How to use fastplotlib#

Before giving a detailed overview of the library, here is a minimal example:

import fastplotlib as fpl
import imageio.v3 as iio

# create a `Figure`
fig = fpl.Figure()

# read data
data = iio.imread("imageio:astronaut.png")

# add image graphic
image_graphic = fig[0, 0].add_image(data=data)

# show the plot
fig.show()

if __name__ == "__main__":
    fpl.run()
../_images/guide_hello_world.png

This is just a simple example of how the fastplotlib API works to create a plot, add some image data to the plot, and then visualize it. However, we are just scratching the surface of what is possible with fastplotlib. Next, let’s take a look at the building blocks of fastplotlib and how they can be used to create more complex visualizations.

Figure#

The starting point for creating any visualization in fastplotlib is a Figure object. This can be a single plot or a grid of subplots. The Figure object houses and takes care of the underlying rendering components such as the camera, controller, renderer, and canvas. Most users won’t need to use these directly; however, the ability to directly interact with the rendering engine is still available if needed.

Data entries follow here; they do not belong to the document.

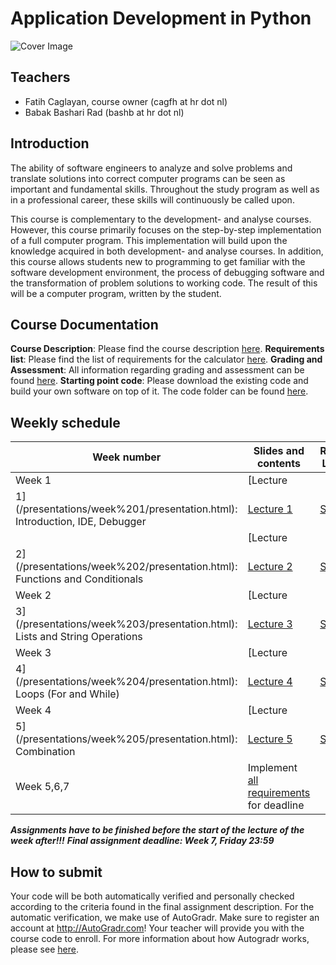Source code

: Application Development in Python
====================

![Cover Image](docs/img/cover.jpg)

Teachers
-----------------

* Fatih Caglayan, course owner (cagfh at hr dot nl)
* Babak Bashari Rad (bashb at hr dot nl)

Introduction
------------

The ability of software engineers to analyze and solve problems and translate solutions into correct computer programs can be seen as important and fundamental skills. Throughout the study program as well as in a professional career, these skills will continuously be called upon.

This course is complementary to the development- and analyse courses. However, this course primarily focuses on the step-by-step implementation of a full computer program. This implementation will build upon the knowledge acquired in both development- and analyse courses. In addition, this course allows students new to programming to get familiar with the software development environment, the process of debugging software and the transformation of problem solutions to working code. The result of this will be a computer program, written by the student.

Course Documentation
--------------------

**Course Description**: Please find the course description [here](docs/module-description.md).
**Requirements list**: Please find the list of requirements for the calculator [here](docs/list-of-requirements.md).
**Grading and Assessment**: All information regarding grading and assessment can be found [here](docs/grading-and-assessment.md).
**Starting point code**: Please download the existing code and build your own software on top of it. The code folder can be found [here](/code).


Weekly schedule
-------------

| Week number  | Slides and contents                    |Recorded Lectures| Programming tasks                               | Deadline |
| --- | --------------------------- | -------- | ----------------------------------------------- | -------- |
| Week 1   | [Lecture
    1](/presentations/week%201/presentation.html): Introduction, IDE, Debugger |[Lecture 1](https://drive.google.com/open?id=1eaWlJD7hCS7ECtSA18ErLaZIVygudji6)| [Set 1](assignments/set1.md)     | Before start Lecture Week 2 |
|          | [Lecture
    2](/presentations/week%202/presentation.html): Functions and Conditionals  |[Lecture 2](https://drive.google.com/open?id=1pLewvwRFihbKsAdhgj_A1dlB9YFW6fno)| [Set 2](assignments/set2.md)    | Before start Lecture Week 2 |
| Week 2   | [Lecture
    3](/presentations/week%203/presentation.html): Lists and String Operations |[Lecture 3](https://drive.google.com/open?id=1AKG8HC0TA0oSWA8ioGPEgTtFze0cWBHV)| [Set 3](assignments/set3.md) | Before start Lecture Week 3 |
| Week 3   | [Lecture
    4](/presentations/week%204/presentation.html): Loops (For and While)       |[Lecture 4](https://drive.google.com/open?id=1w4jgWp_mGPq6Tn1QKaf-F4XI2GvKgwMS)| [Set 4](assignments/set4.md)    | Before start Lecture Week 4 |
| Week 4   | [Lecture
    5](/presentations/week%205/presentation.html): Combination                 |[Lecture 5](https://drive.google.com/open?id=1RAp4WgKRKCD_VJswR6oRs9zyhb1Nzz7_)| [Set 5](assignments/set5.md)                 | Before start Lecture Week 5 |
| Week 5,6,7  | Implement [all requirements](docs/list-of-requirements.md) for deadline |  | Implement [all requirements](docs/list-of-requirements.md) for deadline  | Week 7 |

***Assignments have to be finished before the start of the lecture of the week after!!!***
***Final assignment deadline: Week 7, Friday 23:59***


How to submit
-------------

Your code will be both automatically verified and personally checked according to the criteria found in the final assignment description. For the automatic verification, we make use of AutoGradr. Make sure to register an account at <http://AutoGradr.com>! Your teacher will provide you with the course code to enroll. For more information about how Autogradr works, please see [here](docs/autogradr.md).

By default, if no shape argument is provided when creating a Figure, there will be a single subplot. All subplots in a Figure can be accessed using indexing (i.e. fig_object[i ,j]).

After defining a Figure, we can begin to add Graphic objects.

Graphics#

A Graphic can be an image, a line, a scatter, a collection of lines, and more. All graphics can also be given a convenient name. This allows graphics to be easily accessed from figures:

# create a `Figure`
fig = fpl.Figure()

# read data
data = iio.imread("imageio:astronaut.png")

add image graphic
image_graphic = fig[0, 0].add_image(data=data, name="astronaut")

# show plot
fig.show()

# index plot to get graphic
fig[0, 0]["astronaut"]

See the examples gallery for examples on how to create and interactive with all the various types of graphics.

Graphics also have mutable properties that can be linked to events. Some of these properties, such as the data or colors of a line can even be indexed, allowing for the creation of very powerful visualizations.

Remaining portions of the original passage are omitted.